William G. Hansult Jr.

From the time I was a teenager, I was fascinated with the history of World War II.  I studied it in school and later read numerous books on the subject.  I knew my father was in the war and assigned with the Forty-Second, Rainbow Division.  However, he would never talk about it, and when I would ask him, he would always say that he just typed army forms and guarded POWs.

I doubted he was telling me everything because when I was younger, I  discovered boxes hidden in the back corner of the attic that were nailed shut and when I pried them open there were many Nazi and SS artifacts, together with my father’s Bronze Star and Combat Infantry Badge. 

Many years later, when I was almost fifty years old, my parents and I took a trip to Germany and Austria where, by coincidence, we visited many of the places my father had been during the war. 

After the trip, I was convinced that there was much more to my father’s war experiences than he had told me.  That trip triggered a curiosity to learn of my father’s experiences.  But even more compelling was that the trip caused me to feel that the men of the Rainbow Division were calling me to tell their story, one that was incredibly untold. 

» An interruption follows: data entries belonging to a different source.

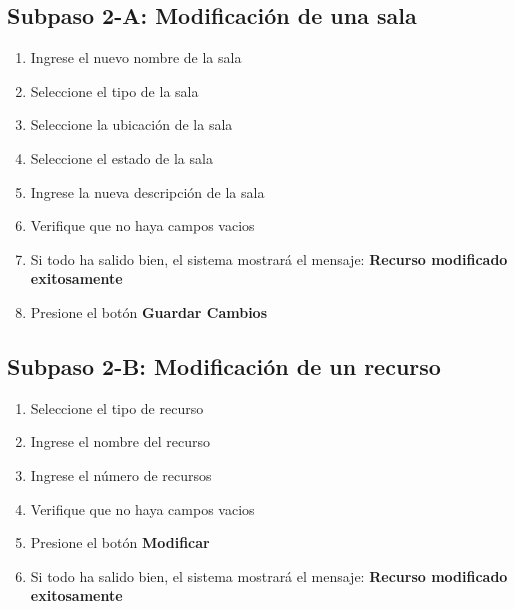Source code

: \subsection{Subpaso 2-A: Modificación de una sala}
\begin{enumerate}
	\item Ingrese el nuevo nombre de la sala
	\item Seleccione el tipo de la sala
	\item Seleccione la ubicación de la sala
	\item Seleccione el estado de la sala
	\item Ingrese la nueva descripción de la sala
	\item Verifique que no haya campos vacios
	\item Si todo ha salido bien, el sistema mostrará el mensaje: \textbf{Recurso modificado exitosamente}
	\item Presione el botón \textbf{Guardar Cambios}
\end{enumerate}

\subsection{Subpaso 2-B: Modificación de un recurso}
\begin{enumerate}
	\item Seleccione el tipo de recurso
	\item Ingrese el nombre del recurso
	\item Ingrese el número de recursos 
	\item Verifique que no haya campos vacios
	\item Presione el botón \textbf{Modificar}
	\item Si todo ha salido bien, el sistema mostrará el mensaje: \textbf{Recurso modificado exitosamente}
\end{enumerate}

As a result, after the trip, I began researching my father’s and the Rainbow’s history.  Although I’m a lawyer, not a professional historian or writer, I figured if I kept digging deeply and long enough, I would be able to find the answers. 

During this time, unbeknownst to my father, I began combing every resource I could find.  I was able to find numerous materials, including unpublished declassified action reports, diaries and recorded histories written by men he served with, together with many other published historical resources.  Finally, the parts of the puzzle started to come together.

My journey finding and reading all the materials was a labor of love.  It was also fascinating.  However, there was a part of the picture still missing . . .  my father’s own words.

Finally, I told him of the research I had done.  He was pleased, and it was only at that point he began to open up and tell me of his experiences with the Rainbow Division.

Shortly before my father passed away in February 2014, I began assembling the years of research and started writing this book as a tribute to him and the men he served with in the Forty-Second Rainbow Division.

My hope is that this book brings to light the accomplishments of the men in the Forty-Second Rainbow Division during World War II and to honor them for their bravery and service.

I was educated on both the East and West Coasts and hold a BS and MBA from New York Institute of Technology and a JD from the Santa Barbara College of Law.  I am a member of the State Bar of California and make my home on the Central Coast of California.